Votre rapporteur estime que la défense antimissiles du territoire des Etats-Unis, incarnée aujourd’hui par la NMD après l’avoir été dans le passé par bien d’autres programmes, et avant, peut-être, d’être elle-même reléguée par des projets plus ambitieux, répond à des sentiments profondément ancrés dans l’esprit américain.

En premier lieu, l’histoire de la nation américaine témoigne d’un attachement très vif à la protection et à l’intégrité du territoire des Etats-Unis, érigé au rang de sanctuaire. L’invulnérabilité de ce territoire-continent constitue donc un objectif primordial, sans doute le premier de tous en matière de sécurité et de défense.

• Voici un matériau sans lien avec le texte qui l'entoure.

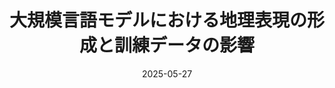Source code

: ---
title: "大規模言語モデルにおける地理表現の形成と訓練データの影響"
authors: 大竹 啓永, 大内 啓樹, 尾崎 慎太郎, <b>平岡 達也</b>, 渡辺 太郎, 宮尾 祐介, 大関 洋平, 高木 優
collection: publications
category: nonref
date: 2025-05-27
venue: '2025年度人工知能学会全国大会（第39回）'
paperurl: 'https://www.jstage.jst.go.jp/article/pjsai/JSAI2025/0/JSAI2025_3L6OS3203/_article/-char/ja'
en: 
---
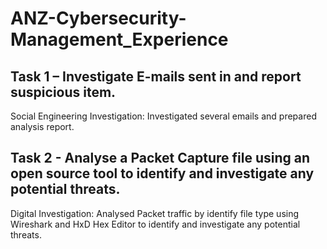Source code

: # ANZ-Cybersecurity-Management_Experience

## Task 1 – Investigate E-mails sent in and report suspicious item.
Social Engineering Investigation: Investigated several emails and prepared analysis report.
## Task 2 - Analyse a Packet Capture file using an open source tool to identify and investigate any potential threats.
Digital Investigation: Analysed Packet traffic by identify file type using Wireshark and HxD Hex Editor to identify and investigate any potential threats.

Ce facteur explique la sensibilité particulière à la menace balistique et à la prolifération d’armes de destruction massive. Alors que d’autres pays, notamment en Europe, partagent l’analyse américaine en matière de prolifération, même s’il peut y avoir divergence sur le rythme des progrès réalisés par les proliférants ou l’état des programmes dans tel ou tel pays, ils n’en déduisent pas pour autant une probabilité de concrétisation du risque, elle même dépendante de multiples facteurs.

Votre rapporteur a ainsi pu constater auprès de ses interlocuteurs, notamment au Congrès, que l’évolution du dialogue inter-coréen ou les contrôles établis sur la Corée du Nord en matière nucléaire, de même que les évolutions politiques en Iran, ne suffisaient pas à les convaincre que la menace balistique pouvait être contenue ou réduite, à partir du moment où la garantie absolue qu’elle ne se concrétiserait pas ne pouvait être apportée.

Si le sentiment de vulnérabilité face à une agression balistique ne semble pas répandu dans la population américaine, l’ensemble des parlementaires rencontrés par votre rapporteur ont insisté sur le fait qu’ils ne pouvaient justifier devant les citoyens des Etats-Unis que, disposant d’un éventuel moyen de protéger le territoire national d’une telle attaque, le pouvoir politique renonce à le développer et à le mettre en oeuvre.

Enfin, la défense antimissiles fait appel à des moyens de protection et représente, dans l’esprit de ses avocats, une solution beaucoup plus satisfaisante que les moyens offensifs qui, dans le cadre de la dissuasion nucléaire, entrent dans une logique de " destruction mutuelle assurée " inquiétante pour l’intégrité du territoire et de la population.

Votre rapporteur a été frappé de constater la relative discrétion des militaires américains sur un projet très fortement soutenu par de nombreux parlementaires et qui apparaît dès lors essentiellement comme une réponse politique à une menace potentielle.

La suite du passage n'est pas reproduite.